In scientific terms, Denosumab is a “fully human monoclonal antibody that specifically targets a ligand known as RANKL” and Amgen is targeting it for “conditions including osteoporosis, treatment-induced bone loss, bone metastases, multiple myeloma and rheumatoid arthritis.”

For those of you without a PhD in biology, Denosumab is a bone-loss treatment. According to statistics collected by BusinessWeek in August 2009 and January 2010 there are many reasons to be optimistic about the prospects with our aging population:

  • 50% of women and 30% of men will suffer from osteoporosis-related injuries
  • 65% of advanced breast and prostate cancer patients eventually suffer bone metastases

Offsetting this optimism is the fact that the osteoporosis drugs market is $5 billion and declining due to pressure from generics. While generics are available for approximately $100 per year, it is estimated that Denosumab could cost $2,000 per year, based upon comparable drugs.

Amgen Three Month Price ChartAmgen is likely counting on the fact that Denosumab only requires two injections per year versus more frequent infusions or weekly/daily pills. In this economic climate with healthcare reform on the forefront of Washington’s agenda, I am concerned by the magnitude of the price discrepancy.

Furthermore, some doctors are questioning the actual effectiveness of Denosumab versus its rivals. In brief, the issue focuses on complex medical issues such as bone density versus fracture risk but for our purposes the takeaway is that Denosumab achieving commercial success is far from a certainty. Lastly, this is a highly competitive market segment and Amgen will be forced to invest heavily in marketing to achieve success.

For comparison, Roche (OTCQX:RHHBY) and Novartis (NYSE:NVS) who produce similar priced drugs invested $92 and $53 million in 2008, respectively.

While the estimates for Denosumab’s sales vary widely, one of the more conservative estimates is $1.4 billion annually by 2014, according to Cowen & Co. analyst Craig Gordon. Assuming that the osteoporosis market does not decline within the next four years, Gordon is estimating that Denosumab will capture 28% of the market.

Certainly the drug’s future prospects would be greater if it could be proved effective at treating other terrible diseases such as rheumatoid arthritis and cancer; however, Amgen is having enough difficulty simply proving that Denosumab is effective and safe due to innovative way that it attempts to prevent bone loss. That $1.4 billion can balloon up to $6 billion if it achieves success combating metastatic cancer.
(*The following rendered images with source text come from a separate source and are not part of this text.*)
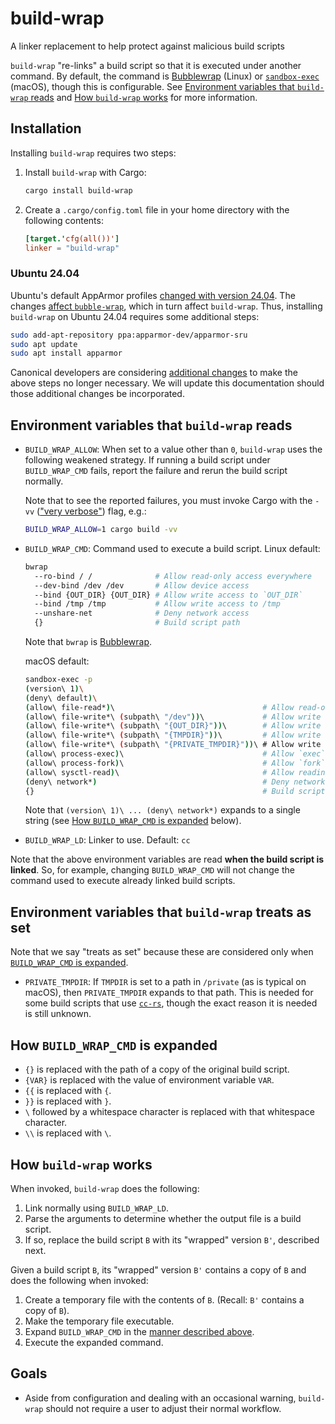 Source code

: # build-wrap

A linker replacement to help protect against malicious build scripts

`build-wrap` "re-links" a build script so that it is executed under another command. By default, the command is [Bubblewrap] (Linux) or [`sandbox-exec`] (macOS), though this is configurable. See [Environment variables that `build-wrap` reads] and [How `build-wrap` works] for more information.

## Installation

Installing `build-wrap` requires two steps:

1. Install `build-wrap` with Cargo:
   ```sh
   cargo install build-wrap
   ```
2. Create a `.cargo/config.toml` file in your home directory with the following contents:
   ```toml
   [target.'cfg(all())']
   linker = "build-wrap"
   ```

### Ubuntu 24.04

Ubuntu's default AppArmor profiles [changed with version 24.04]. The changes [affect `bubble-wrap`], which in turn affect `build-wrap`. Thus, installing `build-wrap` on Ubuntu 24.04 requires some additional steps:

```sh
sudo add-apt-repository ppa:apparmor-dev/apparmor-sru
sudo apt update
sudo apt install apparmor
```

Canonical developers are considering [additional changes] to make the above steps no longer necessary. We will update this documentation should those additional changes be incorporated.

## Environment variables that `build-wrap` reads

- `BUILD_WRAP_ALLOW`: When set to a value other than `0`, `build-wrap` uses the following weakened strategy. If running a build script under `BUILD_WRAP_CMD` fails, report the failure and rerun the build script normally.

  Note that to see the reported failures, you must invoke Cargo with the `-vv` (["very verbose"]) flag, e.g.:

  ```sh
  BUILD_WRAP_ALLOW=1 cargo build -vv
  ```

- `BUILD_WRAP_CMD`: Command used to execute a build script. Linux default:

  ```sh
  bwrap
    --ro-bind / /              # Allow read-only access everywhere
    --dev-bind /dev /dev       # Allow device access
    --bind {OUT_DIR} {OUT_DIR} # Allow write access to `OUT_DIR`
    --bind /tmp /tmp           # Allow write access to /tmp
    --unshare-net              # Deny network access
    {}                         # Build script path
  ```

  Note that `bwrap` is [Bubblewrap].

  macOS default:

  ```sh
  sandbox-exec -p
  (version\ 1)\
  (deny\ default)\
  (allow\ file-read*)\                                 # Allow read-only access everywhere
  (allow\ file-write*\ (subpath\ "/dev"))\             # Allow write access to /dev
  (allow\ file-write*\ (subpath\ "{OUT_DIR}"))\        # Allow write access to `OUT_DIR`
  (allow\ file-write*\ (subpath\ "{TMPDIR}"))\         # Allow write access to `TMPDIR`
  (allow\ file-write*\ (subpath\ "{PRIVATE_TMPDIR}"))\ # Allow write access to `PRIVATE_TMPDIR` (see below)
  (allow\ process-exec)\                               # Allow `exec`
  (allow\ process-fork)\                               # Allow `fork`
  (allow\ sysctl-read)\                                # Allow reading kernel state
  (deny\ network*)                                     # Deny network access
  {}                                                   # Build script path
  ```

  Note that `(version\ 1)\ ... (deny\ network*)` expands to a single string (see [How `BUILD_WRAP_CMD` is expanded] below).

- `BUILD_WRAP_LD`: Linker to use. Default: `cc`

Note that the above environment variables are read **when the build script is linked**. So, for example, changing `BUILD_WRAP_CMD` will not change the command used to execute already linked build scripts.

## Environment variables that `build-wrap` treats as set

Note that we say "treats as set" because these are considered only when [`BUILD_WRAP_CMD` is expanded].

- `PRIVATE_TMPDIR`: If `TMPDIR` is set to a path in `/private` (as is typical on macOS), then `PRIVATE_TMPDIR` expands to that path. This is needed for some build scripts that use [`cc-rs`], though the exact reason it is needed is still unknown.

## How `BUILD_WRAP_CMD` is expanded

- `{}` is replaced with the path of a copy of the original build script.
- `{VAR}` is replaced with the value of environment variable `VAR`.
- `{{` is replaced with `{`.
- `}}` is replaced with `}`.
- `\` followed by a whitespace character is replaced with that whitespace character.
- `\\` is replaced with `\`.

## How `build-wrap` works

When invoked, `build-wrap` does the following:

1. Link normally using `BUILD_WRAP_LD`.
2. Parse the arguments to determine whether the output file is a build script.
3. If so, replace the build script `B` with its "wrapped" version `B'`, described next.

Given a build script `B`, its "wrapped" version `B'` contains a copy of `B` and does the following when invoked:

1. Create a temporary file with the contents of `B`. (Recall: `B'` contains a copy of `B`).
2. Make the temporary file executable.
3. Expand `BUILD_WRAP_CMD` in the [manner described above].
4. Execute the expanded command.

## Goals

- Aside from configuration and dealing with an occasional warning, `build-wrap` should not require a user to adjust their normal workflow.

["very verbose"]: https://doc.rust-lang.org/cargo/reference/build-scripts.html#outputs-of-the-build-script
[Bubblewrap]: https://github.com/containers/bubblewrap
[Environment variables that `build-wrap` reads]: #environment-variables-that-build-wrap-reads
[How `BUILD_WRAP_CMD` is expanded]: #how-build_wrap_cmd-is-expanded
[How `build-wrap` works]: #how-build-wrap-works
[`BUILD_WRAP_CMD` is expanded]: #how-build_wrap_cmd-is-expanded
[`cc-rs`]: https://github.com/rust-lang/cc-rs
[`sandbox-exec`]: https://keith.github.io/xcode-man-pages/sandbox-exec.1.html
[additional changes]: https://bugs.launchpad.net/ubuntu/+source/apparmor/+bug/2064672
[affect `bubble-wrap`]: https://github.com/containers/bubblewrap/issues/505#issuecomment-2093203129
[changed with version 24.04]: https://ubuntu.com/blog/ubuntu-23-10-restricted-unprivileged-user-namespaces
[manner described above]: #how-build_wrap_cmd-is-expanded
In sum, this is a cautionary tale for investors when investing in companies solely for speculative reasons. While it does appear that Denosumab will eventually be approved (although nothing is ever certain when dealing with the FDA), the future revenue and related liabilities are extremely difficult to predict.

Below are my primary concerns surrounding Denosumab:

  • Further difficulty obtaining FDA approval
  • Trouble convincing doctors of the drug’s effectiveness
  • Difficulty persuading doctors regarding the cost-benefit proposition
  • Substantial marketing expenses to dethrone competitor drugs
  • Overambitious analyst estimates of the drug’s revenues
  • Difficulty expanding outside of osteoporosis and into other medical conditions

In closing, I am neither recommending a purchase nor a sale of Amgen due to the tremendous uncertainty surrounding Denosumab. While Denosumab is struggling to gain FDA approval, Amgen does appear to be attractively valued versus its peers (12.6 vs. 26.4, according to TDAmeritrade).

It is important to remember that Denosumab is just one of the drugs in Amgen’s pipeline but as the highest-profile drug, I believe that it will be a primary driver for Amgen’s stock valuation for the coming months. With analysts’ spotlight shined on Denosumab, this is one stock that may be too volatile and uncertain for many investors.

Other sources: Motley Fool, TDAmeritrade

Disclosure: Author holds a long position in AMGN and is short AMGN Mar. 67.5 puts.